*** Block opens ***

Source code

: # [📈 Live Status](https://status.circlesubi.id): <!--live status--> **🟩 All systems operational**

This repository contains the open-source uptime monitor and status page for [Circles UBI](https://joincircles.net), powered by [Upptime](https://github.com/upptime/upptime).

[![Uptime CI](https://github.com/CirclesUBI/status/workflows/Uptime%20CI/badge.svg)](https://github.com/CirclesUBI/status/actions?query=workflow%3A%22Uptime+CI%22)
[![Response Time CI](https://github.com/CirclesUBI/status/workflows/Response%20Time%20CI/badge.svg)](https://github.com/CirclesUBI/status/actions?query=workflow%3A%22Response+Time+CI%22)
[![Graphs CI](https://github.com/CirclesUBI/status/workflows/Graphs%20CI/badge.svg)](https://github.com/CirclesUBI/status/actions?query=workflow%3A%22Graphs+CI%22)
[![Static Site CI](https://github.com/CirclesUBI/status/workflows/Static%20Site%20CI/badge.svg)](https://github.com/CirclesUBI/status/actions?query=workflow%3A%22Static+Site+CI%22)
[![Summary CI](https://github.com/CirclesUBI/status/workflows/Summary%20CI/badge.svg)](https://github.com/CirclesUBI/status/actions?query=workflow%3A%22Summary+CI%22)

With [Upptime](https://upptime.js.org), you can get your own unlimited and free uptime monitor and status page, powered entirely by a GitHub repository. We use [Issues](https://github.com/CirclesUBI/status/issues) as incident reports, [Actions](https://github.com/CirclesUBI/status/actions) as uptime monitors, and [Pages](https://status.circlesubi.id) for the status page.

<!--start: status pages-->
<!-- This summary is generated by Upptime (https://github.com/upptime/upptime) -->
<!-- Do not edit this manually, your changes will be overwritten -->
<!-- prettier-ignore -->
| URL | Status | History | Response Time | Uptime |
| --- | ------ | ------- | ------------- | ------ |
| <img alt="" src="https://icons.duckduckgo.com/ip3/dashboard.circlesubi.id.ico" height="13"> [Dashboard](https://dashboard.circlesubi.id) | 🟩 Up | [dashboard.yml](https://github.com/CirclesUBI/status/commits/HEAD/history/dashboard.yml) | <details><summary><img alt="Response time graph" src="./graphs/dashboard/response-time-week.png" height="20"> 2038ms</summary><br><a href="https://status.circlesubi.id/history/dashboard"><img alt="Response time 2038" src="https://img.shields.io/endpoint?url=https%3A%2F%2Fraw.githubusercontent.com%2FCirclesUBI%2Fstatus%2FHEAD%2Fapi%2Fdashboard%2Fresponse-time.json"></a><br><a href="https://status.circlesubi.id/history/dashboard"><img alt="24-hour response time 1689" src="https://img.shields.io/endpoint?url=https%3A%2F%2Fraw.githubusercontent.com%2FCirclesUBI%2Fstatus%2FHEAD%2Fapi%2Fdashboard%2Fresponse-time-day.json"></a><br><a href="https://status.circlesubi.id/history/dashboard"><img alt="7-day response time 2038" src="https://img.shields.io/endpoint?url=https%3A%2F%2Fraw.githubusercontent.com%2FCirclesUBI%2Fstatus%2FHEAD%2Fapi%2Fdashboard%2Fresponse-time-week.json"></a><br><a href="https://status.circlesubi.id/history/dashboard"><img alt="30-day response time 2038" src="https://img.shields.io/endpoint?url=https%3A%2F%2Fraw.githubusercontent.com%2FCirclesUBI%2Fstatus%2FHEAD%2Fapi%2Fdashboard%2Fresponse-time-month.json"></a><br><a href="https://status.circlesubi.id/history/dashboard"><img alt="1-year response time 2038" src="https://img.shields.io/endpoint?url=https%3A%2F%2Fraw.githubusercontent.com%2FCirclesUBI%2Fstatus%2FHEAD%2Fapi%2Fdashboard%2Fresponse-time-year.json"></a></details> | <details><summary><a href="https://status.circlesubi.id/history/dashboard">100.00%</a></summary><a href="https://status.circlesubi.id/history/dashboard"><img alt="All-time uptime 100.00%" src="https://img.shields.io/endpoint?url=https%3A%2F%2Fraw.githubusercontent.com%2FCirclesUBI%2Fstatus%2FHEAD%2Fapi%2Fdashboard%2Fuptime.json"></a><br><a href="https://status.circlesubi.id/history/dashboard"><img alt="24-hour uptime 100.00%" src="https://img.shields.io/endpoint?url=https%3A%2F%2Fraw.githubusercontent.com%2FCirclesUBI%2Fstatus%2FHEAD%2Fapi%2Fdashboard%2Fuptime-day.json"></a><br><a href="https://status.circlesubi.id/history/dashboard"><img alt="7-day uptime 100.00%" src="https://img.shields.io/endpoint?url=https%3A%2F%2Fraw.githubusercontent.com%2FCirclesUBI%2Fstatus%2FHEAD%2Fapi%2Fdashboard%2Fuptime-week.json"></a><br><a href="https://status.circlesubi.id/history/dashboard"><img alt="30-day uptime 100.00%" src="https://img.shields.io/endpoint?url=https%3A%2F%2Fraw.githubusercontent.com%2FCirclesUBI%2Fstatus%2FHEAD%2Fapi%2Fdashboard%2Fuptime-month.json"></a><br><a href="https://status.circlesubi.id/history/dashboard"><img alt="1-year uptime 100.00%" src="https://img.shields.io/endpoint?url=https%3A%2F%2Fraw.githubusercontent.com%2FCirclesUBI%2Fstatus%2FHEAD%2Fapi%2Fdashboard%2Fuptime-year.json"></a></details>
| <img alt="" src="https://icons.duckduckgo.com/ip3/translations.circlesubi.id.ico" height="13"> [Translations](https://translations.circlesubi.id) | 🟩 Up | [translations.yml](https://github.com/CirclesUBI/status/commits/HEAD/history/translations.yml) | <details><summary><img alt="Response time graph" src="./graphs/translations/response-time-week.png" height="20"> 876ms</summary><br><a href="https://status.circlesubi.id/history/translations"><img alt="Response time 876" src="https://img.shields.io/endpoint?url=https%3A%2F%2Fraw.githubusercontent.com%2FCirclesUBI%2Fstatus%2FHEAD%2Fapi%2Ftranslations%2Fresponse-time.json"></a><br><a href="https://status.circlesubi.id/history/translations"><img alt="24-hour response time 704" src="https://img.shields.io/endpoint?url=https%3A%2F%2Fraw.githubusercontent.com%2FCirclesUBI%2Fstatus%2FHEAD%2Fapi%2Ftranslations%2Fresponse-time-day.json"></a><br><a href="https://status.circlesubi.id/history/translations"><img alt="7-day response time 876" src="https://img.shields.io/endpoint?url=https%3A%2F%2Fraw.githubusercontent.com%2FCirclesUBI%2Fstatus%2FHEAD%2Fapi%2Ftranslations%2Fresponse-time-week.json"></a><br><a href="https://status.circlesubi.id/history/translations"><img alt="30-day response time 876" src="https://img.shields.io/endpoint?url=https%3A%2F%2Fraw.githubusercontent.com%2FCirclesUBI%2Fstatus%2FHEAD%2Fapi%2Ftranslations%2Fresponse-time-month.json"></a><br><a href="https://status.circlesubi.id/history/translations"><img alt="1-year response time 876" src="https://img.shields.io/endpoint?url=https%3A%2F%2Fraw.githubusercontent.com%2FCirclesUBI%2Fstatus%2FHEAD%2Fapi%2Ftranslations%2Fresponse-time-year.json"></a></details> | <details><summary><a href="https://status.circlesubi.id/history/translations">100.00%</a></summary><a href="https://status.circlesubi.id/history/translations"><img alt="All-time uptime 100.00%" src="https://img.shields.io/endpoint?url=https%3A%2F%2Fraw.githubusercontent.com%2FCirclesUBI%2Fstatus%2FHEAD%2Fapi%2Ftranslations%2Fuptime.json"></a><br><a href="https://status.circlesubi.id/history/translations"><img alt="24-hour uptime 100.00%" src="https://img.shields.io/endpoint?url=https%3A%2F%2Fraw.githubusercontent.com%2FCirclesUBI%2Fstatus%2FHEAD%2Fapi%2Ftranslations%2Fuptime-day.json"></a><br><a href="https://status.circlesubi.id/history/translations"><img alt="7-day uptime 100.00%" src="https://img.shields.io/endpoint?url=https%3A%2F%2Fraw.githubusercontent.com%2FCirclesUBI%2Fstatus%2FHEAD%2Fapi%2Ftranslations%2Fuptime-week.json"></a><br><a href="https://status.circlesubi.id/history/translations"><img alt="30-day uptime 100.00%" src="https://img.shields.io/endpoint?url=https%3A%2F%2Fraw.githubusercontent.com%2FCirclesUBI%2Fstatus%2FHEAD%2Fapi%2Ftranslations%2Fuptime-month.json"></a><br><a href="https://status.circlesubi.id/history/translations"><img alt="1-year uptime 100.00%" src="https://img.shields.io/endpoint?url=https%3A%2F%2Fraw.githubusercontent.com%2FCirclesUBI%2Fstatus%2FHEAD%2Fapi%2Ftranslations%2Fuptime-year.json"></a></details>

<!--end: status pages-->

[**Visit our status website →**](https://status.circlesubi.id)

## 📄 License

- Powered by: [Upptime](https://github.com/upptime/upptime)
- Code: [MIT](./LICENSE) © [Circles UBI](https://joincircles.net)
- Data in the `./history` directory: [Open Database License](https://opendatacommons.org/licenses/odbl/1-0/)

*** Block closes ***

**WHAT TO DO**
Extract each line from the entries above that contains the string "Upptime".

**FINISHED TASK**
This repository contains the open-source uptime monitor and status page for [Circles UBI](https://joincircles.net), powered by [Upptime](https://github.com/upptime/upptime).
With [Upptime](https://upptime.js.org), you can get your own unlimited and free uptime monitor and status page, powered entirely by a GitHub repository. We use [Issues](https://github.com/CirclesUBI/status/issues) as incident reports, [Actions](https://github.com/CirclesUBI/status/actions) as uptime monitors, and [Pages](https://status.circlesubi.id) for the status page.
<!-- This summary is generated by Upptime (https://github.com/upptime/upptime) -->
- Powered by: [Upptime](https://github.com/upptime/upptime)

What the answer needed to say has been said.